I promised at the outset that I would explain the heartbreaking dearth of meaningful friendships in our day and age. Two reasons have already been touched on. The first was that many of us are ladders and not circles when it comes to our friendships. The second was our, often shamelessly, selfish view of people, whom we treat as steps — or rungs — towards our own goals.

In conclusion let me offer a third. Towards the end of Aphorisms, Nietzsche explores the reasons we battle to love and respect the same person. His answer is that respect is typically located within a hierarchy of relationships.

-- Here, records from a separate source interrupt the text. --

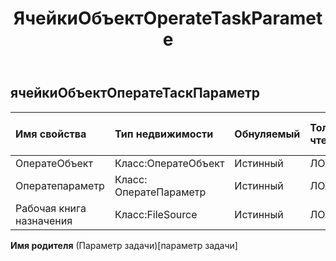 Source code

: ﻿---
title: ЯчейкиОбъектOperateTaskParamete
second_title: Aspose.Cells Cloud Documen
type: docs
url: /ru/specification/model/cellsobjectoperatetaskparameter/
description: "Aspose.Cells Спецификация облачной модели: CellsObjectOperateTaskParameter. Легко обрабатывайте Excel и другие документы электронных таблиц с помощью таких функций, как открытие, создание, редактирование, разделение, слияние, сравнение и преобразование."
weight: 50
---
## **ячейкиОбъектОператеТаскПараметр**

 

| Имя свойства| Тип недвижимости| Обнуляемый| Только чтение| Значение по умолчанию| Описание|
|:- |:- |:- |:- |:- |:- |
| ОператеОбъект| Класс:ОператеОбъект| Истинный| ЛОЖЬ|||
| Оператепараметр| Класс: ОператеПараметр| Истинный| ЛОЖЬ|||
| Рабочая книга назначения| Класс:FileSource| Истинный| ЛОЖЬ|||

**Имя родителя** (Параметр задачи)[параметр задачи]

These are usually built on power, even fear. But, as he writes, “Love acknowledges no power, nothing that separates, differentiates, ranks higher or subordinates. Because the state of being loved carries with it no respect, ambitious men secretly or openly balk against it.” Thus, the third reason friendship is an artefact, a lost treasure, is our desire for power. We speak readily of love but would rather have power. Loving, intimate friendship foregoes power. But this is something many refuse to surrender.